*Records to use*

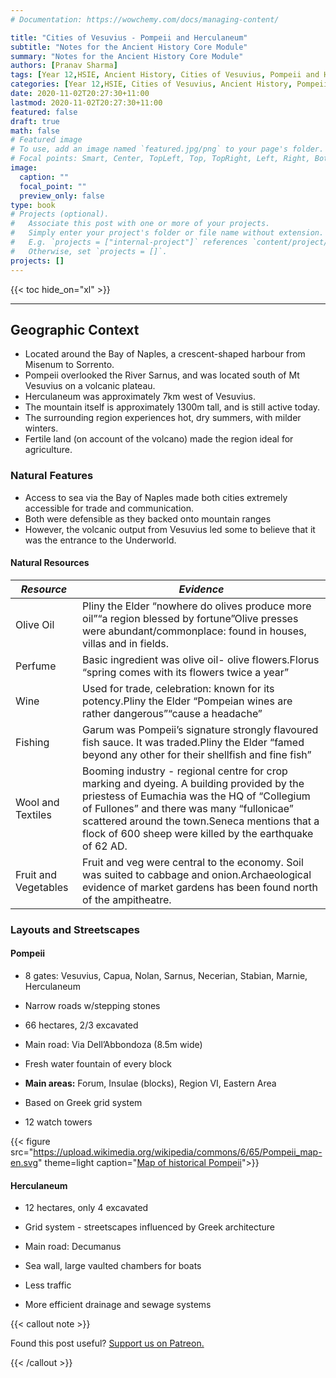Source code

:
 ```yaml
---
# Documentation: https://wowchemy.com/docs/managing-content/

title: "Cities of Vesuvius - Pompeii and Herculaneum"
subtitle: "Notes for the Ancient History Core Module"
summary: "Notes for the Ancient History Core Module"
authors: [Pranav Sharma]
tags: [Year 12,HSIE, Ancient History, Cities of Vesuvius, Pompeii and Herculaneum, HSC]
categories: [Year 12,HSIE, Cities of Vesuvius, Ancient History, Pompeii and Herculaneum, HSC]
date: 2020-11-02T20:27:30+11:00
lastmod: 2020-11-02T20:27:30+11:00
featured: false
draft: true
math: false
# Featured image
# To use, add an image named `featured.jpg/png` to your page's folder.
# Focal points: Smart, Center, TopLeft, Top, TopRight, Left, Right, BottomLeft, Bottom, BottomRight.
image:
  caption: ""
  focal_point: ""
  preview_only: false
type: book
# Projects (optional).
#   Associate this post with one or more of your projects.
#   Simply enter your project's folder or file name without extension.
#   E.g. `projects = ["internal-project"]` references `content/project/deep-learning/index.md`.
#   Otherwise, set `projects = []`.
projects: []
---
```


{{< toc hide_on="xl" >}}

---

## Geographic Context

- Located around the Bay of Naples, a crescent-shaped harbour from Misenum to Sorrento.
- Pompeii overlooked the River Sarnus, and was located south of Mt Vesuvius on a volcanic plateau.
- Herculaneum was approximately 7km west of Vesuvius.
- The mountain itself is approximately 1300m tall, and is still active today.
- The surrounding region experiences hot, dry summers, with milder winters.
- Fertile land (on account of the volcano) made the region ideal for agriculture.

### Natural Features

- Access to sea via the Bay of Naples made both cities extremely accessible for trade and communication.
- Both were defensible as they backed onto mountain ranges
- However, the volcanic output from Vesuvius led some to believe that it was the entrance to the Underworld.

#### Natural Resources

| *Resource*           | *Evidence*                                                   |
| -------------------- | ------------------------------------------------------------ |
| Olive Oil            | Pliny the Elder “nowhere do olives produce more oil”“a  region blessed by fortune”Olive presses were abundant/commonplace: found in houses, villas and in fields. |
| Perfume              | Basic ingredient was olive oil- olive flowers.Florus “spring comes with its flowers twice a year” |
| Wine                 | Used for trade, celebration: known for its potency.Pliny the Elder “Pompeian wines are rather dangerous”“cause a headache” |
| Fishing              | Garum was Pompeii’s signature strongly flavoured fish  sauce. It was traded.Pliny the Elder “famed beyond any other for their  shellfish and fine fish” |
| Wool and Textiles    | Booming industry - regional centre for crop marking and  dyeing. A building provided by the priestess of Eumachia was the HQ of  “Collegium of Fullones” and there was many “fullonicae” scattered around the town.Seneca mentions that a flock of 600 sheep were killed by the  earthquake of 62 AD. |
| Fruit and Vegetables | Fruit and veg were central to the economy. Soil was  suited to cabbage and onion.Archaeological evidence of market gardens  has been found north of the ampitheatre. |

### Layouts and Streetscapes

#### Pompeii

- 8 gates: Vesuvius, Capua, Nolan, Sarnus, Necerian, Stabian, Marnie, Herculaneum
- Narrow roads w/stepping stones

- 66 hectares, 2/3 excavated

- Main road: Via Dell’Abbondoza (8.5m wide)

- Fresh water fountain of every block

- **Main areas:** Forum, Insulae (blocks), Region VI, Eastern Area

- Based on Greek grid system

- 12 watch towers

{{< figure src="https://upload.wikimedia.org/wikipedia/commons/6/65/Pompeii_map-en.svg" theme=light caption="[Map of historical Pompeii](https://commons.wikimedia.org/wiki/File:Pompeii_map-en.svg)">}}

#### Herculaneum

- 12 hectares, only 4 excavated

- Grid system - streetscapes influenced by Greek architecture

- Main road: Decumanus

- Sea wall, large vaulted chambers for boats

- Less traffic

- More efficient drainage and sewage systems



{{< callout note >}}

Found this post useful? [Support us on Patreon.](https://patreon.com/schoolnotes)

{{< /callout >}}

*Exercise*
Word for word, repeat the material above and drop the pictures.

*Exercise answer*
Source code

:
 ```yaml
---
# Documentation: https://wowchemy.com/docs/managing-content/

title: "Cities of Vesuvius - Pompeii and Herculaneum"
subtitle: "Notes for the Ancient History Core Module"
summary: "Notes for the Ancient History Core Module"
authors: [Pranav Sharma]
tags: [Year 12,HSIE, Ancient History, Cities of Vesuvius, Pompeii and Herculaneum, HSC]
categories: [Year 12,HSIE, Cities of Vesuvius, Ancient History, Pompeii and Herculaneum, HSC]
date: 2020-11-02T20:27:30+11:00
lastmod: 2020-11-02T20:27:30+11:00
featured: false
draft: true
math: false
# Featured image
# To use, add an image named `featured.jpg/png` to your page's folder.
# Focal points: Smart, Center, TopLeft, Top, TopRight, Left, Right, BottomLeft, Bottom, BottomRight.
image:
  caption: ""
  focal_point: ""
  preview_only: false
type: book
# Projects (optional).
#   Associate this post with one or more of your projects.
#   Simply enter your project's folder or file name without extension.
#   E.g. `projects = ["internal-project"]` references `content/project/deep-learning/index.md`.
#   Otherwise, set `projects = []`.
projects: []
---
```


{{< toc hide_on="xl" >}}

---

## Geographic Context

- Located around the Bay of Naples, a crescent-shaped harbour from Misenum to Sorrento.
- Pompeii overlooked the River Sarnus, and was located south of Mt Vesuvius on a volcanic plateau.
- Herculaneum was approximately 7km west of Vesuvius.
- The mountain itself is approximately 1300m tall, and is still active today.
- The surrounding region experiences hot, dry summers, with milder winters.
- Fertile land (on account of the volcano) made the region ideal for agriculture.

### Natural Features

- Access to sea via the Bay of Naples made both cities extremely accessible for trade and communication.
- Both were defensible as they backed onto mountain ranges
- However, the volcanic output from Vesuvius led some to believe that it was the entrance to the Underworld.

#### Natural Resources

| *Resource*           | *Evidence*                                                   |
| -------------------- | ------------------------------------------------------------ |
| Olive Oil            | Pliny the Elder “nowhere do olives produce more oil”“a  region blessed by fortune”Olive presses were abundant/commonplace: found in houses, villas and in fields. |
| Perfume              | Basic ingredient was olive oil- olive flowers.Florus “spring comes with its flowers twice a year” |
| Wine                 | Used for trade, celebration: known for its potency.Pliny the Elder “Pompeian wines are rather dangerous”“cause a headache” |
| Fishing              | Garum was Pompeii’s signature strongly flavoured fish  sauce. It was traded.Pliny the Elder “famed beyond any other for their  shellfish and fine fish” |
| Wool and Textiles    | Booming industry - regional centre for crop marking and  dyeing. A building provided by the priestess of Eumachia was the HQ of  “Collegium of Fullones” and there was many “fullonicae” scattered around the town.Seneca mentions that a flock of 600 sheep were killed by the  earthquake of 62 AD. |
| Fruit and Vegetables | Fruit and veg were central to the economy. Soil was  suited to cabbage and onion.Archaeological evidence of market gardens  has been found north of the ampitheatre. |

### Layouts and Streetscapes

#### Pompeii

- 8 gates: Vesuvius, Capua, Nolan, Sarnus, Necerian, Stabian, Marnie, Herculaneum
- Narrow roads w/stepping stones

- 66 hectares, 2/3 excavated

- Main road: Via Dell’Abbondoza (8.5m wide)

- Fresh water fountain of every block

- **Main areas:** Forum, Insulae (blocks), Region VI, Eastern Area

- Based on Greek grid system

- 12 watch towers

{{< figure src="https://upload.wikimedia.org/wikipedia/commons/6/65/Pompeii_map-en.svg" theme=light caption="[Map of historical Pompeii](https://commons.wikimedia.org/wiki/File:Pompeii_map-en.svg)">}}

#### Herculaneum

- 12 hectares, only 4 excavated

- Grid system - streetscapes influenced by Greek architecture

- Main road: Decumanus

- Sea wall, large vaulted chambers for boats

- Less traffic

- More efficient drainage and sewage systems



{{< callout note >}}

Found this post useful? [Support us on Patreon.](https://patreon.com/schoolnotes)

{{< /callout >}}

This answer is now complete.